AIM OF THE EXERCISE:
Take each line from the entries that holds "exactly" and copy it out.

THE INPUT:
——
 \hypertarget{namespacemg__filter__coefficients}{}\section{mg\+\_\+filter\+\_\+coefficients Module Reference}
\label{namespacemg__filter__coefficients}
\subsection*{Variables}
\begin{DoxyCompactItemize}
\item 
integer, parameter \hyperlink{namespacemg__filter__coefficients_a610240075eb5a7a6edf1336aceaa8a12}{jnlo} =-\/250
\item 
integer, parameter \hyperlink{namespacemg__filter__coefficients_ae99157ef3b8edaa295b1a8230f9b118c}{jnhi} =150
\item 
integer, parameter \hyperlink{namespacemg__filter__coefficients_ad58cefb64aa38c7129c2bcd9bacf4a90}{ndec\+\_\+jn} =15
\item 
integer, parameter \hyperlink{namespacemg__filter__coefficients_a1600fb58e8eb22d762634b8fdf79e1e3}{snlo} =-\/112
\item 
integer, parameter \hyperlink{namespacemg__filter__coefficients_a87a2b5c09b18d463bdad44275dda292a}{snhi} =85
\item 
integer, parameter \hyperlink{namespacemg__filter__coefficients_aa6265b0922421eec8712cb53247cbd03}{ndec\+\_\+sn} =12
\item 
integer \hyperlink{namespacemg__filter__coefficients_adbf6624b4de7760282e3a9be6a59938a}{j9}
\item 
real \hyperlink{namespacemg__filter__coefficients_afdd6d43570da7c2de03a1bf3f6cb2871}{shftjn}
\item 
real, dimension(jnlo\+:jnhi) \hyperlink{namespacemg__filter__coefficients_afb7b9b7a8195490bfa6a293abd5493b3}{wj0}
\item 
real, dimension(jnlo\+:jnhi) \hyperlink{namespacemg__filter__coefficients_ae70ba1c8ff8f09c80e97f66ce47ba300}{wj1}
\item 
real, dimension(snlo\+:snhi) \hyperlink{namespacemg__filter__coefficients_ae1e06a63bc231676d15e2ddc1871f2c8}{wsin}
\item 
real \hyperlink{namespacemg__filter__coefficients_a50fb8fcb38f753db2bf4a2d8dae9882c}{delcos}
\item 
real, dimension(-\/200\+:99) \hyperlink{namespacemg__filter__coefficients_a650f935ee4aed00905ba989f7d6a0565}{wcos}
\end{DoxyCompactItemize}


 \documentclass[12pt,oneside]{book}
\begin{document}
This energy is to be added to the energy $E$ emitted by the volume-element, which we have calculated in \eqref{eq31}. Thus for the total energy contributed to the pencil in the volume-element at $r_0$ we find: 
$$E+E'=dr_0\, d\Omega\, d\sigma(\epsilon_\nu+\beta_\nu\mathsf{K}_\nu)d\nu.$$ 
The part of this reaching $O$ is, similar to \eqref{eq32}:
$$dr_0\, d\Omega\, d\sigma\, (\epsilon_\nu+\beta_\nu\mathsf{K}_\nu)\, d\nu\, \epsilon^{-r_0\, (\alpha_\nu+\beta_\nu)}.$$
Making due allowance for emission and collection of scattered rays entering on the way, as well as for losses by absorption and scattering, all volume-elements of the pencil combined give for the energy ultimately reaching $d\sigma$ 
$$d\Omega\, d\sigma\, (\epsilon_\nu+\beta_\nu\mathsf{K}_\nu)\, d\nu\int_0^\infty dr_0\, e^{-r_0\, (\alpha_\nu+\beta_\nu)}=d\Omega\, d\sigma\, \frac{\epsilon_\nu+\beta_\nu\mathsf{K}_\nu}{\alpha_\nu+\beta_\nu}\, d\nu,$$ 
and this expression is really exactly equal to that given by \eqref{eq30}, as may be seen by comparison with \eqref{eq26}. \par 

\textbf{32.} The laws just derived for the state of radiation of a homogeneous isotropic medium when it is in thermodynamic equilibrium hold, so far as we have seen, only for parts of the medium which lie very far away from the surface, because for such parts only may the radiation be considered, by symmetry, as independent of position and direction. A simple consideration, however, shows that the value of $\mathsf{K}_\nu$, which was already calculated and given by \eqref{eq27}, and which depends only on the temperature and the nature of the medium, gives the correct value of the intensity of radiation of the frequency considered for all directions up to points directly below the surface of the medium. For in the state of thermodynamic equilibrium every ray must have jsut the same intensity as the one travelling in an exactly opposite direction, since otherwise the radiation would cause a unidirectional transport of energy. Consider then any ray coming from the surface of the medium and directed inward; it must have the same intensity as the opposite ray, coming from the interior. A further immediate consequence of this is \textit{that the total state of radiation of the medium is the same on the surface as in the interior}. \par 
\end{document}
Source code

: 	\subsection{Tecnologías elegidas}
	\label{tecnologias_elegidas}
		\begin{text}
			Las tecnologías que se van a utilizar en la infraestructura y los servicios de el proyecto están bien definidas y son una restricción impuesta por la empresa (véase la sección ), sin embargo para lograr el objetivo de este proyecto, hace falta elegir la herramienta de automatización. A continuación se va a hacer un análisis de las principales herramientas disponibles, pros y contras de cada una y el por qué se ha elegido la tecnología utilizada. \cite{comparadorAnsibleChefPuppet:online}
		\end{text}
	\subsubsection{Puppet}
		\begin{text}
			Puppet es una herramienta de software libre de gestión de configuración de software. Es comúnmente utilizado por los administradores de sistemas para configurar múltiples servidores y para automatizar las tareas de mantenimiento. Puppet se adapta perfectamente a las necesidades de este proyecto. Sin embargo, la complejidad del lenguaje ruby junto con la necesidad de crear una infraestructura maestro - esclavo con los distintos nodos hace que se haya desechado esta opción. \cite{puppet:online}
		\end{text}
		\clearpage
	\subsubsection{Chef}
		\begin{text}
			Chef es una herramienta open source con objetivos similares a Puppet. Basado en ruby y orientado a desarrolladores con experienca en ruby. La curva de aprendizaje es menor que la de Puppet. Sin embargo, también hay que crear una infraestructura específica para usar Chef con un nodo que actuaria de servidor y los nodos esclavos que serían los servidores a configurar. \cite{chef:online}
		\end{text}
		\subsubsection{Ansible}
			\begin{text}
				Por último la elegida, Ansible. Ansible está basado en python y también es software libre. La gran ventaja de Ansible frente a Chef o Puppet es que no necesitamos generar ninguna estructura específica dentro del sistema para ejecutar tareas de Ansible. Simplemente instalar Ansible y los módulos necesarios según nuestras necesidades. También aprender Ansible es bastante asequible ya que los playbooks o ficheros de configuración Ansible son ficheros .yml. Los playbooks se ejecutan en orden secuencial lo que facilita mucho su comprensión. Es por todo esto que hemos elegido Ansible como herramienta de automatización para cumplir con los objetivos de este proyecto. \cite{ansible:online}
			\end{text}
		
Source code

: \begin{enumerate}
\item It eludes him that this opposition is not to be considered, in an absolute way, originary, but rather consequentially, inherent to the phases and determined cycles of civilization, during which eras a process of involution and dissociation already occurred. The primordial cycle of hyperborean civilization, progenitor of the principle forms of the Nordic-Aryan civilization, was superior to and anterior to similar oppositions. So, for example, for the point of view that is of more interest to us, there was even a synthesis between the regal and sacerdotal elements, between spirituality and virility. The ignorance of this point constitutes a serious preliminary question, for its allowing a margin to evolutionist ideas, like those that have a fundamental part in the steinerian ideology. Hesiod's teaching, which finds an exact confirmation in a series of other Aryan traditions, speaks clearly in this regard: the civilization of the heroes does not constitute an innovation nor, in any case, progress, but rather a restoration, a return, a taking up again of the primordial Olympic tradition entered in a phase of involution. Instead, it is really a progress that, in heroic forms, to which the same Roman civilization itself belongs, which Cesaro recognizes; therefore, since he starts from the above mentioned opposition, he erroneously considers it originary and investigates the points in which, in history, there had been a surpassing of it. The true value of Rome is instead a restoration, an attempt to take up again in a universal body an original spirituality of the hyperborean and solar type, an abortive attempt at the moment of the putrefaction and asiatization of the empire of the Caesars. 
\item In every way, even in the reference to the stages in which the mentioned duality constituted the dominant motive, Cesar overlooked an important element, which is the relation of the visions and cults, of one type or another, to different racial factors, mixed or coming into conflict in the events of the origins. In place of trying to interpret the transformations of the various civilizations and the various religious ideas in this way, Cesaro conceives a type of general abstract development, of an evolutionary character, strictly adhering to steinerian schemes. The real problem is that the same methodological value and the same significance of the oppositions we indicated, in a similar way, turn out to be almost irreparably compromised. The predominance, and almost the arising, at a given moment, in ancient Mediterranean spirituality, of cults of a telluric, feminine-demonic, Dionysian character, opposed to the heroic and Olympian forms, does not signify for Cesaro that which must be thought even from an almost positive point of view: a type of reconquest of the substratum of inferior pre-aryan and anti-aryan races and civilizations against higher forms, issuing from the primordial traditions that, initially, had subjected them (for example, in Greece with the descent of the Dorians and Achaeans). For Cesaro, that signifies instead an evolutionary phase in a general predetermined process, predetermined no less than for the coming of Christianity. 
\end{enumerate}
——
OUTPUT:
and this expression is really exactly equal to that given by \eqref{eq30}, as may be seen by comparison with \eqref{eq26}. \par 
\textbf{32.} The laws just derived for the state of radiation of a homogeneous isotropic medium when it is in thermodynamic equilibrium hold, so far as we have seen, only for parts of the medium which lie very far away from the surface, because for such parts only may the radiation be considered, by symmetry, as independent of position and direction. A simple consideration, however, shows that the value of $\mathsf{K}_\nu$, which was already calculated and given by \eqref{eq27}, and which depends only on the temperature and the nature of the medium, gives the correct value of the intensity of radiation of the frequency considered for all directions up to points directly below the surface of the medium. For in the state of thermodynamic equilibrium every ray must have jsut the same intensity as the one travelling in an exactly opposite direction, since otherwise the radiation would cause a unidirectional transport of energy. Consider then any ray coming from the surface of the medium and directed inward; it must have the same intensity as the opposite ray, coming from the interior. A further immediate consequence of this is \textit{that the total state of radiation of the medium is the same on the surface as in the interior}. \par 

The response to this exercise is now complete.